(Stored items)

■ ■ ■

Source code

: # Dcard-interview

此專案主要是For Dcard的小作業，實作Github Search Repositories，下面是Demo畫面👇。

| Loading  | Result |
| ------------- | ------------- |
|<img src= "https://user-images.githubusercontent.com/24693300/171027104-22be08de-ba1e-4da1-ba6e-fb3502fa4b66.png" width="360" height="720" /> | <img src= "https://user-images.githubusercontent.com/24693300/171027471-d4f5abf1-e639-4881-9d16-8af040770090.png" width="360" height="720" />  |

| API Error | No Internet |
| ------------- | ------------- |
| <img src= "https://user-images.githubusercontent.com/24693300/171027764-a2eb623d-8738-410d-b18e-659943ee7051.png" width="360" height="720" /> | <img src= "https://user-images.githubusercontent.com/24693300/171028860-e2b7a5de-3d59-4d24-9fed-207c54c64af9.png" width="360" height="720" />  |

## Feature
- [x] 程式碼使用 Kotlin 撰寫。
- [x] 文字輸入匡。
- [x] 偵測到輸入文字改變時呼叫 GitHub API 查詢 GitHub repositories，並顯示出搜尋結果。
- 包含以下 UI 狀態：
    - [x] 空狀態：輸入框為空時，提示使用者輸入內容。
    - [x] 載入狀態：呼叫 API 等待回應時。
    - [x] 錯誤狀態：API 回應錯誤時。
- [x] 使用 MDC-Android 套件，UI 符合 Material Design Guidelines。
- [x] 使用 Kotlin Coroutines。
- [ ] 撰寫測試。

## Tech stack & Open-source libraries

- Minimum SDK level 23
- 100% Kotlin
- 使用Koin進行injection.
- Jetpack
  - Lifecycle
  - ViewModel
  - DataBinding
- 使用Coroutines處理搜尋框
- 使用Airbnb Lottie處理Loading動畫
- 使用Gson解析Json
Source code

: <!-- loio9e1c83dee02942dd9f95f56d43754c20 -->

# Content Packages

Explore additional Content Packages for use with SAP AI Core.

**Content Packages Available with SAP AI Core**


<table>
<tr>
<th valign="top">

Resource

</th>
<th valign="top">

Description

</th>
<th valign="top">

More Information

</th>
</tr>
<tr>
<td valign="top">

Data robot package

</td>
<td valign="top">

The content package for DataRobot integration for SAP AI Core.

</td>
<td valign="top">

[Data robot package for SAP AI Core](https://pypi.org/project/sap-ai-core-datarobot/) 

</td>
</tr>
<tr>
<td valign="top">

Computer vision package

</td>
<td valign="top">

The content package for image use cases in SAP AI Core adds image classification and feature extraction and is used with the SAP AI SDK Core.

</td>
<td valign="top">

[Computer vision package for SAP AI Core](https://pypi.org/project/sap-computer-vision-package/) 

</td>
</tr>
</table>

■ ■ ■

Task brief -> Scan the entries above and report the number of lines that contain the word "Packages", with no added text.

Reply to the task -> 3